Do Polski z południa zbliża się bardzo wilgotny śródziemnomorski niż z ulewami, który pierwsze opady przynosi już teraz w pasie od Podlasia po Małopolskę.
W poniedziałek bardzo mocno padać ma w Małopolsce, Górnym Śląsku, Opolszczyźnie, po południu lać ma także na Ziemi Łódzkiej, Mazowszu, Górach Świętokrzyskich a przed wieczorem również na Podlasiu i Mazurach. Pod górami spadnie do 30 mm deszczu.
Kolejne ulewy czekają nas we wtorek- na Podhalu spadnie mokry śnieg. Padać ma od południa po centrum kraju i północny wschód. Spadnie w tym pasie kolejne 10-25 mm deszczu, a na Pogórzu nawet 40 mm.
Niestety mokro będzie tutaj aż do środy południa – kiedy znowu napada kolejne 5-15 mm deszczu. W środę opady ruszą na zachód i popadać powinno również w większości Kujaw, Pomorza, Wielkopolski, Dolnego Śląska.
Możliwe, że na południu kraju we wtorek o poranku ogłoszone zostanie pogotowie przeciwpowodziowe.
Pod chmurami będzie bardzo zimno – w dzień i w nocy temperatura od poniedziałku do środy będzie niemal jednakowa na poziomie 5/8 stopni. Nieco cieplej z wtorku na środę zrobi się na wschodzie kraju, kiedy to o północy będzie nawet 15/16 stopni, jednak o poranku będzie już poniżej 10 stopni.
Na pochmurnym zachodzie i północy do środy 10/13 stopni, ale padać nie powinno.
W centrum i na południu pojawi się też silny wiatr, który we wtorek powieje już w całym kraju w porywach do nawet 65 km/h.

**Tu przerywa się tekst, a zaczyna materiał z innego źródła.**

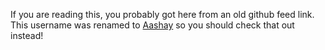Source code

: If you are reading this, you probably got here from an old github feed link.  This username was renamed to [Aashay](http://github.com/aashay) so you should check that out instead!

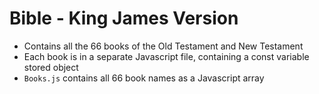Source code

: # Bible - King James Version

+ Contains all the 66 books of the Old Testament and New Testament
+ Each book is in a separate Javascript file, containing a const variable stored object
+ `Books.js` contains all 66 book names as a Javascript array 
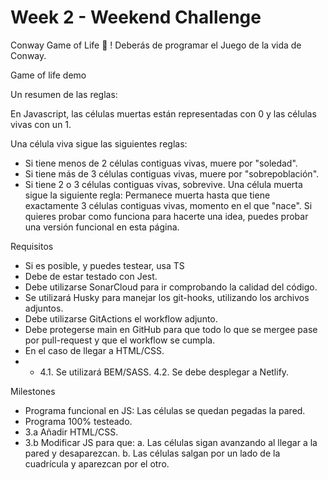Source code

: # Week 2 - Weekend Challenge

Conway Game of Life 🦠 !
Deberás de programar el Juego de la vida de Conway.

Game of life demo

Un resumen de las reglas:

En Javascript, las células muertas están representadas con 0 y las células vivas con un 1.

Una célula viva sigue las siguientes reglas:

- Si tiene menos de 2 células contiguas vivas, muere por "soledad".
- Si tiene más de 3 células contiguas vivas, muere por "sobrepoblación".
- Si tiene 2 o 3 células contiguas vivas, sobrevive.
  Una célula muerta sigue la siguiente regla: Permanece muerta hasta que tiene exactamente 3 células contiguas vivas, momento en el que "nace".
  Si quieres probar como funciona para hacerte una idea, puedes probar una versión funcional en esta página.

Requisitos

- Si es posible, y puedes testear, usa TS
- Debe de estar testado con Jest.
- Debe utilizarse SonarCloud para ir comprobando la calidad del código.
- Se utilizará Husky para manejar los git-hooks, utilizando los archivos adjuntos.
- Debe utilizarse GitActions el workflow adjunto.
- Debe protegerse main en GitHub para que todo lo que se mergee pase por pull-request y que el workflow se cumpla.
- En el caso de llegar a HTML/CSS.
- - 4.1. Se utilizará BEM/SASS.
    4.2. Se debe desplegar a Netlify.

Milestones

- Programa funcional en JS: Las células se quedan pegadas la pared.
- Programa 100% testeado.
- 3.a Añadir HTML/CSS.
- 3.b Modificar JS para que: a. Las células sigan avanzando al llegar a la pared y desaparezcan. b. Las células salgan por un lado de la cuadrícula y aparezcan por el otro.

Od czwartku na niebie mgły, niskie gęste chmury z opadami mżawki. Słońca będzie jak na lekarstwo lub nie będzie go wcale. W weekend możliwe są pierwsze większe przymrozki do -3 stopni w miejscach pogodnych na wysokości 2 metrów. Miejsc pogodnych ma być jednak niewiele.